- Date: December 30, 1985
- Season: 1985
- Stadium: Gator Bowl Stadium
- Location: Jacksonville, Florida
- MVP: Chip Ferguson (QB, Florida State) & Thurman Thomas (RB, Oklahoma State)
- Referee: Jim Kemerling (Big Ten)
- Attendance: 79,417

United States TV coverage
- Network: ABC
- Announcers: Al Michaels and Lee Grosscup

= 1985 Gator Bowl =

The 1985 Gator Bowl game was a post-season college football bowl game between the Florida State University Seminoles and the Oklahoma State Cowboys, and was played on Monday, December 30, 1985, at Gator Bowl Stadium in Jacksonville, Florida. It was the 41st edition of the bowl game.

==Game summary==
Freshman quarterback Chip Ferguson threw for 338 yards and a pair of touchdowns, and Tony Smith added 201 yards rushing as Florida State defeated Oklahoma State, 34–23, in the 41st annual Gator Bowl.

FSU, which entered the game without its top three receivers, tricked Oklahoma State's defense by throwing on 15 of its first 20 plays.
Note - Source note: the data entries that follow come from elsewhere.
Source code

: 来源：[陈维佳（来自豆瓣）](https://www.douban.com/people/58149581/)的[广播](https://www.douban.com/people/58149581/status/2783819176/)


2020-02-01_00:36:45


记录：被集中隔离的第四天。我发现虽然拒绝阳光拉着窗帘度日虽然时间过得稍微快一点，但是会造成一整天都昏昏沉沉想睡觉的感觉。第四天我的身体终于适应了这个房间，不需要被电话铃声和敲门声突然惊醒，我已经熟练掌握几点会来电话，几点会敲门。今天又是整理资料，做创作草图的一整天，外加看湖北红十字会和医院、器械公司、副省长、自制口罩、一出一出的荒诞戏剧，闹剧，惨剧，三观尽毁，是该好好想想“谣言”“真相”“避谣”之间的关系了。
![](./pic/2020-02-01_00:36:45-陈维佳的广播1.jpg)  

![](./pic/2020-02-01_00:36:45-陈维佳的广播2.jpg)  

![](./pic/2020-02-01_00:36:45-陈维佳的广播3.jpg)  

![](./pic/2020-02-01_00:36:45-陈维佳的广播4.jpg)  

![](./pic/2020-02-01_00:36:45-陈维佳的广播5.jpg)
Derek Schmidt field goals of 23 and 39 yards, and a 39-yard touchdown catch by Herb Gainer sandwiched in between, gave FSU a 13–0 halftime lead.

Oklahoma State got on the scoreboard following the intermission when a 63-yard drive ended in a 33-yard field goal by Brad Dennis.
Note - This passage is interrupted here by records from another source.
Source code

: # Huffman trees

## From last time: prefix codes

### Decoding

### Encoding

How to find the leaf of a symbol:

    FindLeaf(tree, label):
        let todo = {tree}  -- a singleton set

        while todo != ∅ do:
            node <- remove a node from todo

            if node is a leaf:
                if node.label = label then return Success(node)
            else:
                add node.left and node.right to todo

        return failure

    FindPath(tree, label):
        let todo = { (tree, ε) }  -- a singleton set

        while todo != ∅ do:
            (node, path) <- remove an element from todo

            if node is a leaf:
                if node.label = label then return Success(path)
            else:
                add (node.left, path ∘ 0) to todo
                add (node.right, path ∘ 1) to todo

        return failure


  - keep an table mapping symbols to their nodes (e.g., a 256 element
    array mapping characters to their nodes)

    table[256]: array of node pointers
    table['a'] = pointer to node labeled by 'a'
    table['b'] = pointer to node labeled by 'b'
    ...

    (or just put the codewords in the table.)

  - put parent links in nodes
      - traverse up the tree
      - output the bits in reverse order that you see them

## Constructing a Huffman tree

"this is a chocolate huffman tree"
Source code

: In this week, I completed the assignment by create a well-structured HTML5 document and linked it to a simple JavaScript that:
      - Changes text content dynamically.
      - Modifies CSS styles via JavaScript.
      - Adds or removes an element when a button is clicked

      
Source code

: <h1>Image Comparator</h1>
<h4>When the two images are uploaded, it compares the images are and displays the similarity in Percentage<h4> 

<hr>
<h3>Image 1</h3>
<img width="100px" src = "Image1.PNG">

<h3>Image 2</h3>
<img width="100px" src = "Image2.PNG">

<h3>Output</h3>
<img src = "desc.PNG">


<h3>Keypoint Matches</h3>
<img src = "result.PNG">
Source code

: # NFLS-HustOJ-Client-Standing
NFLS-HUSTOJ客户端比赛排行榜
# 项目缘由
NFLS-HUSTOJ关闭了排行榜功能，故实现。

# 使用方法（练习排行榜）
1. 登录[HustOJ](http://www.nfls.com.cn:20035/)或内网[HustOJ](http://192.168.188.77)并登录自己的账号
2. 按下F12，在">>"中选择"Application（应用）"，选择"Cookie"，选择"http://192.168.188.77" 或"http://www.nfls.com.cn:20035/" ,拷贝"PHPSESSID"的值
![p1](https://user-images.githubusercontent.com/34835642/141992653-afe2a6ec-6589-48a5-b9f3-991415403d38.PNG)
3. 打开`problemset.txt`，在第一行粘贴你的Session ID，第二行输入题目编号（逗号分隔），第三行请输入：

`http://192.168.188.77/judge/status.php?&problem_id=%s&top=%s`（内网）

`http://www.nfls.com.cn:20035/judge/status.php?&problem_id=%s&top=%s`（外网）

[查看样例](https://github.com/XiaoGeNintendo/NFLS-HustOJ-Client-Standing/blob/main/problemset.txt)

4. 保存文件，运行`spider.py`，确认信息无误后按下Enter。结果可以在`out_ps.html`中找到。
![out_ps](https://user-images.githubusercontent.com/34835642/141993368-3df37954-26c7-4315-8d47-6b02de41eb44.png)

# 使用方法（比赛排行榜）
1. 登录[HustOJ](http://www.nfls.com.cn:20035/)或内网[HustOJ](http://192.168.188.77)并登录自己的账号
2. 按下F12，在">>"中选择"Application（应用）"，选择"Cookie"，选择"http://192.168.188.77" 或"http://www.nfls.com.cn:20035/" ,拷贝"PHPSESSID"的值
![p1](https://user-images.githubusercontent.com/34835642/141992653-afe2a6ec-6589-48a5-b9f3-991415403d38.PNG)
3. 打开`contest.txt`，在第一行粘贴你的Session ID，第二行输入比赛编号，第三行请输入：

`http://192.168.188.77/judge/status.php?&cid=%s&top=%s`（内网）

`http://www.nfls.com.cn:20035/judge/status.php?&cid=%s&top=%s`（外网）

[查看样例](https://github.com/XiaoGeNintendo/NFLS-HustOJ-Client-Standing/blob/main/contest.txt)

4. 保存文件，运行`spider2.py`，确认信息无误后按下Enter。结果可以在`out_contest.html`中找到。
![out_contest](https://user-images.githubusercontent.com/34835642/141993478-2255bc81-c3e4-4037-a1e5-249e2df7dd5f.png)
Ferguson, who was named Florida State's MVP, went back to the air, taking the Seminoles 73 yards on the next series before handing off to senior fullback Cletis Jones for a three-yard touchdown run. An interception by Deion Sanders gave the ball back to FSU, and Ferguson used just five plays before hitting Gainer with a 19-yard touchdown pass. That made the score 27–3, Florida State.

Oklahoma State didn't give up with Cowboy quarterback Ronnie William passing 29 yards to All-America tailback Thurman Thomas for an Oklahoma State touchdown. Following a Ferguson fumble, Williams handed off to Thomas, who threw back to the quarterback for a 12-yard touchdown
that closed the score to 27–17.

Early in the fourth quarter, Ferguson scored from one yard out to give the Seminoles a 17-point cushion. The Cowboys added a late touchdown on a 31–yard pass from Williams to Hart Lee Dykes.

Sophomore wide receiver Randy White, who had never caught a pass at FSU, grabbed four passes for 87 yards in the first half while Gainer, who had caught just five during the regular season, hauled in seven for 148 yards and two touchdown. Smith's 201 rushing yards came on 24 carries.

The Seminole defense held Thomas in check the entire game, limiting him to 97 yards on 26 attempts. Florida State finished the season with a 9–3 record.